(Items from a dataset)
● ● ● ●
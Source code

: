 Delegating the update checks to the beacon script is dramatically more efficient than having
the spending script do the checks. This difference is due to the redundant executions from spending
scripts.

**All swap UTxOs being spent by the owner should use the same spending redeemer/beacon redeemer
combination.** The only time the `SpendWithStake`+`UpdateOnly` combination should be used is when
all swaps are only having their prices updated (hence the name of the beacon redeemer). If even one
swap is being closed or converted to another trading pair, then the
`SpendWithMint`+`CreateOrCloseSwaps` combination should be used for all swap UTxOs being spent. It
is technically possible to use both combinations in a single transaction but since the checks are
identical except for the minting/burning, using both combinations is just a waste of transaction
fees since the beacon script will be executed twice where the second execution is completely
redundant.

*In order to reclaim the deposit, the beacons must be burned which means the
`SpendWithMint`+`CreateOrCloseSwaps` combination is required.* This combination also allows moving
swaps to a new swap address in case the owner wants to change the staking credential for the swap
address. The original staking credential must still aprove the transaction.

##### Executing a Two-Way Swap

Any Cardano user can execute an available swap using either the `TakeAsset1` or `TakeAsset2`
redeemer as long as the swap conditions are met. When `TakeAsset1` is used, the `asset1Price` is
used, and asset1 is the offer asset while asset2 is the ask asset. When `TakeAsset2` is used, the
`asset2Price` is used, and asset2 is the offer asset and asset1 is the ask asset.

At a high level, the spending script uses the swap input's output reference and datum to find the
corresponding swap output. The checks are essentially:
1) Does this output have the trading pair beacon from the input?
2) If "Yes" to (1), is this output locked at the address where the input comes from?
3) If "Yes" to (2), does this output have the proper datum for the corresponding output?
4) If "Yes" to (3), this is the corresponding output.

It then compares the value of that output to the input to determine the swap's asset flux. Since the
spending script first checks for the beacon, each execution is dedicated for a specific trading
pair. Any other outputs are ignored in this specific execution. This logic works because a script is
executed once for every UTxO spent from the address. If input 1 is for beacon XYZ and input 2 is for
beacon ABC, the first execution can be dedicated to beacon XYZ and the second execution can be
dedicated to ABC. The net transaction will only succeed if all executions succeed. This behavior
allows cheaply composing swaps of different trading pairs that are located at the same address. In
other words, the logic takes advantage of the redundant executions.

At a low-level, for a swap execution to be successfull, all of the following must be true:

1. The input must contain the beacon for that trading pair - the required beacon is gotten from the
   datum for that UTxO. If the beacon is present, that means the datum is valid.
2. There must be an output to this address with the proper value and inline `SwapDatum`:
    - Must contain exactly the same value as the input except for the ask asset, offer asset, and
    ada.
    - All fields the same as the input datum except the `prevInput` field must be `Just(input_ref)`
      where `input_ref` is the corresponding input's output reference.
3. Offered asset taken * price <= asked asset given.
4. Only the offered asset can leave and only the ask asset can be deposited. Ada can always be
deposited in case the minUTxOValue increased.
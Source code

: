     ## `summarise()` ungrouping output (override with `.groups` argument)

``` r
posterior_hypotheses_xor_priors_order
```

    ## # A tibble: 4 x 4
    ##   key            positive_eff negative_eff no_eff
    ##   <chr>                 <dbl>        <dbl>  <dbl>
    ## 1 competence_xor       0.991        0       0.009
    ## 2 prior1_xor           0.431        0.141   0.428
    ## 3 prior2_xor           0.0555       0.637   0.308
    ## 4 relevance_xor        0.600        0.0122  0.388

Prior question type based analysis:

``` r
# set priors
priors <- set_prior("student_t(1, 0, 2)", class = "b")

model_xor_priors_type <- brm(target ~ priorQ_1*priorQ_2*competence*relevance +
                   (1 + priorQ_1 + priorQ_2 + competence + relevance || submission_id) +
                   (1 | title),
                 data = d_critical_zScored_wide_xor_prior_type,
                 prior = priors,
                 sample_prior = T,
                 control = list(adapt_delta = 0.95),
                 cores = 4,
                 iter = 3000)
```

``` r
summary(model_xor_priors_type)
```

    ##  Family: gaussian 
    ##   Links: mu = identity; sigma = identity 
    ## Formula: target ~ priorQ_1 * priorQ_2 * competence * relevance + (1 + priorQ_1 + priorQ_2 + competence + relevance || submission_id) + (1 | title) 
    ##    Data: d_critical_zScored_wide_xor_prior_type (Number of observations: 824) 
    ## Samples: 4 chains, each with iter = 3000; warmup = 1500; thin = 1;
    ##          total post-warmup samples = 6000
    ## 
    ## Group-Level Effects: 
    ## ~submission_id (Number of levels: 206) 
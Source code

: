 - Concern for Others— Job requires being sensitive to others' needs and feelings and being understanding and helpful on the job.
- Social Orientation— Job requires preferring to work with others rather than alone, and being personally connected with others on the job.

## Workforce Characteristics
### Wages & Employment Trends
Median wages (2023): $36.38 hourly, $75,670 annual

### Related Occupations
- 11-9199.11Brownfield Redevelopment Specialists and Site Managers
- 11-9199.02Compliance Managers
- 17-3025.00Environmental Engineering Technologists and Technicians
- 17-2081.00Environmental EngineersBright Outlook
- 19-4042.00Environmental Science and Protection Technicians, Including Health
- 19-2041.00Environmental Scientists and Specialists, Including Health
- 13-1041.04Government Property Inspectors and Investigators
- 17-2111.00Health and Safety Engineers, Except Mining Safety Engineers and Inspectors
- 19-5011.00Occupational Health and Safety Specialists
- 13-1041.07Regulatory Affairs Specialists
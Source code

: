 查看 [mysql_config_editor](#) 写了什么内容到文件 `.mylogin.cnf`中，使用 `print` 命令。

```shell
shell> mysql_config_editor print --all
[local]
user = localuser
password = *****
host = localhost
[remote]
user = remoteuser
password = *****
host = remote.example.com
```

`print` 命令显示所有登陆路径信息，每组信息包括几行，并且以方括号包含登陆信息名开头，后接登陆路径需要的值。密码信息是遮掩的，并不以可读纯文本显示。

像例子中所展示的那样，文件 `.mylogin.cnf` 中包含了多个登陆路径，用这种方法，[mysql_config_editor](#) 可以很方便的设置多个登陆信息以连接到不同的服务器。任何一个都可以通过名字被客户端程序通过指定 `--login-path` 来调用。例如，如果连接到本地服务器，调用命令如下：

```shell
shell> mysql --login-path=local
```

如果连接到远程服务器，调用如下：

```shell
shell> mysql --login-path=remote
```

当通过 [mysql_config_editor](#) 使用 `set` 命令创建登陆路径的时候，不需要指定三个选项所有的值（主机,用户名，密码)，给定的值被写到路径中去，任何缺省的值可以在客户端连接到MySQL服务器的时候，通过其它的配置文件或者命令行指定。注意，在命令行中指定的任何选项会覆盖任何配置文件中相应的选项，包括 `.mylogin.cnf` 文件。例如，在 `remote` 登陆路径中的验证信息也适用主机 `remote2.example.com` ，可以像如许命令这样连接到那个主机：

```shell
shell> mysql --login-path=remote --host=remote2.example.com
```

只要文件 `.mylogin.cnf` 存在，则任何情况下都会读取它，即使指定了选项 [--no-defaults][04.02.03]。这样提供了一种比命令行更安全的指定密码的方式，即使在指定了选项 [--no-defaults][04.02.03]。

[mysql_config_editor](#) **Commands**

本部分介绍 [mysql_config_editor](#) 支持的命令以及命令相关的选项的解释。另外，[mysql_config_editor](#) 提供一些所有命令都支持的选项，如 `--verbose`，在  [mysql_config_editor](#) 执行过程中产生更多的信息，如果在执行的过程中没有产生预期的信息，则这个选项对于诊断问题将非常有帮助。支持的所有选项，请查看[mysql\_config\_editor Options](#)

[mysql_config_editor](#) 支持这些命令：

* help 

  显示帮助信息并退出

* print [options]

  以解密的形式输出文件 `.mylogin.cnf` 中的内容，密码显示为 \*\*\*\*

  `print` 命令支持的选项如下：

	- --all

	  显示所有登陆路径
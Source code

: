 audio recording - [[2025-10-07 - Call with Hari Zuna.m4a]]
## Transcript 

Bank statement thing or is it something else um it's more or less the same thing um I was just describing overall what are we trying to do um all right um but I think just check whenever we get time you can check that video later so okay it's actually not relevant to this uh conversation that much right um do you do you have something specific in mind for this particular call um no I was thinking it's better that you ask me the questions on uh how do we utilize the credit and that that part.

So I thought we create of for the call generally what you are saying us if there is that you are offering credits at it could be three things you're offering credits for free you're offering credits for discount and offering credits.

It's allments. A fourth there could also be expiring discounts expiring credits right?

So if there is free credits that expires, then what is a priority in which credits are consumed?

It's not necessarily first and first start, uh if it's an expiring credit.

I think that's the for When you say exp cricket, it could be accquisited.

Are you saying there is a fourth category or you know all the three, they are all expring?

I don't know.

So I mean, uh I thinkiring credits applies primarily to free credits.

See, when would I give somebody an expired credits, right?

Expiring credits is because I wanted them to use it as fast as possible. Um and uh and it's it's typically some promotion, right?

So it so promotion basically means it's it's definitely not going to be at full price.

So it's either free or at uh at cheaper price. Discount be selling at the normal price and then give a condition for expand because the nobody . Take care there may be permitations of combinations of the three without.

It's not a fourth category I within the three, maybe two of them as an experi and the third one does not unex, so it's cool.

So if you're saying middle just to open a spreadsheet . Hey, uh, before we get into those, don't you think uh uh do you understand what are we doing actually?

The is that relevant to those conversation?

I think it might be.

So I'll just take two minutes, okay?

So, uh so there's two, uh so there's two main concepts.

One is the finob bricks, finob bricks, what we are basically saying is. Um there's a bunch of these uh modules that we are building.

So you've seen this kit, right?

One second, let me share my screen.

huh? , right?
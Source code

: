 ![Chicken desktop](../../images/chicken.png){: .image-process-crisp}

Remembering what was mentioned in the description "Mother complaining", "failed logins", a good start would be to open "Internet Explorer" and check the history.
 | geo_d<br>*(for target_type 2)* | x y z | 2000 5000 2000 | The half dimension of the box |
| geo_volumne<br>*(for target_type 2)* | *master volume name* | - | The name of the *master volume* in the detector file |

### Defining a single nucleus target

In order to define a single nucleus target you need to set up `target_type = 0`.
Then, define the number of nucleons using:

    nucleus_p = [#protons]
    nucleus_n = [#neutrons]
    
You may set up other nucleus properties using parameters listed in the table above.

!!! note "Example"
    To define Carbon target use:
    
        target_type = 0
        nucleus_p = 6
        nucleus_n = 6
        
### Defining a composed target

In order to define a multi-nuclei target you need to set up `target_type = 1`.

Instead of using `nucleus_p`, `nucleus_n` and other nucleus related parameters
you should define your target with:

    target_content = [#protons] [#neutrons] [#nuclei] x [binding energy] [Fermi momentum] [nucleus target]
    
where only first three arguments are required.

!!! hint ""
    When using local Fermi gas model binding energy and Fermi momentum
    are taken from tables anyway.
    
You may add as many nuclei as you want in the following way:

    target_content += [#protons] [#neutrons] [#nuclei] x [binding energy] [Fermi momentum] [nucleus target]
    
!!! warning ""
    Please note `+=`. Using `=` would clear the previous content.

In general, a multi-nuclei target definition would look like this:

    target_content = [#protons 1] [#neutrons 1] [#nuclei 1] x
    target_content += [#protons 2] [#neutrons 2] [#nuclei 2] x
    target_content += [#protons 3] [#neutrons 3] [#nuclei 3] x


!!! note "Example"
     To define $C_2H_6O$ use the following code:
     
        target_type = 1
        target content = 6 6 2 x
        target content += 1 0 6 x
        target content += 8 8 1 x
● ● ● ●
== Problem statement ==
The entries above hold the needed span. Transcribe exactly the lines from the one with "Bank statement thing" to the one with "It's not a fourth", both included.

== Solution to the problem ==
Bank statement thing or is it something else um it's more or less the same thing um I was just describing overall what are we trying to do um all right um but I think just check whenever we get time you can check that video later so okay it's actually not relevant to this uh conversation that much right um do you do you have something specific in mind for this particular call um no I was thinking it's better that you ask me the questions on uh how do we utilize the credit and that that part.

So I thought we create of for the call generally what you are saying us if there is that you are offering credits at it could be three things you're offering credits for free you're offering credits for discount and offering credits.

It's allments. A fourth there could also be expiring discounts expiring credits right?

So if there is free credits that expires, then what is a priority in which credits are consumed?

It's not necessarily first and first start, uh if it's an expiring credit.

I think that's the for When you say exp cricket, it could be accquisited.

Are you saying there is a fourth category or you know all the three, they are all expring?

I don't know.

So I mean, uh I thinkiring credits applies primarily to free credits.

See, when would I give somebody an expired credits, right?

Expiring credits is because I wanted them to use it as fast as possible. Um and uh and it's it's typically some promotion, right?

So it so promotion basically means it's it's definitely not going to be at full price.

So it's either free or at uh at cheaper price. Discount be selling at the normal price and then give a condition for expand because the nobody . Take care there may be permitations of combinations of the three without.

It's not a fourth category I within the three, maybe two of them as an experi and the third one does not unex, so it's cool.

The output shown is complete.